*** Block opens ***

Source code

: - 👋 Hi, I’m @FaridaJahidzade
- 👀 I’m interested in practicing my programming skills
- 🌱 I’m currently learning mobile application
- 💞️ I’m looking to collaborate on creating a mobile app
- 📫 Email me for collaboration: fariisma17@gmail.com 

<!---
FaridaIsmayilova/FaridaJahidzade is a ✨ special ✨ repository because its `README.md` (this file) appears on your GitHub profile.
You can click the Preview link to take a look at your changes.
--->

*** Block closes ***
*** Block opens ***

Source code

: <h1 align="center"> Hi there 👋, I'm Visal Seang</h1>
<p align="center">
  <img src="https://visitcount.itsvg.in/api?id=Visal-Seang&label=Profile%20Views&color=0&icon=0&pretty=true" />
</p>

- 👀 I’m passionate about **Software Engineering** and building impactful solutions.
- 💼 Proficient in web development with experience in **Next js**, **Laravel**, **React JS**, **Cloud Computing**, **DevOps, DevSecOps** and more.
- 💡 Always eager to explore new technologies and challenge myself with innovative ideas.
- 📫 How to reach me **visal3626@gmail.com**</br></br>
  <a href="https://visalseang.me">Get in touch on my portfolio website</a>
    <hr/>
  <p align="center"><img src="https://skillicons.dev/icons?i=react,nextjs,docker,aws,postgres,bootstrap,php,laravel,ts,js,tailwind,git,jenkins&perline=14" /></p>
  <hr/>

*** Block closes ***

* [Exercise description]: Among the lines above, list those that contain the word "center".

* [Response to this task]:
: <h1 align="center"> Hi there 👋, I'm Visal Seang</h1>
<p align="center">
  <p align="center"><img src="https://skillicons.dev/icons?i=react,nextjs,docker,aws,postgres,bootstrap,php,laravel,ts,js,tailwind,git,jenkins&perline=14" /></p>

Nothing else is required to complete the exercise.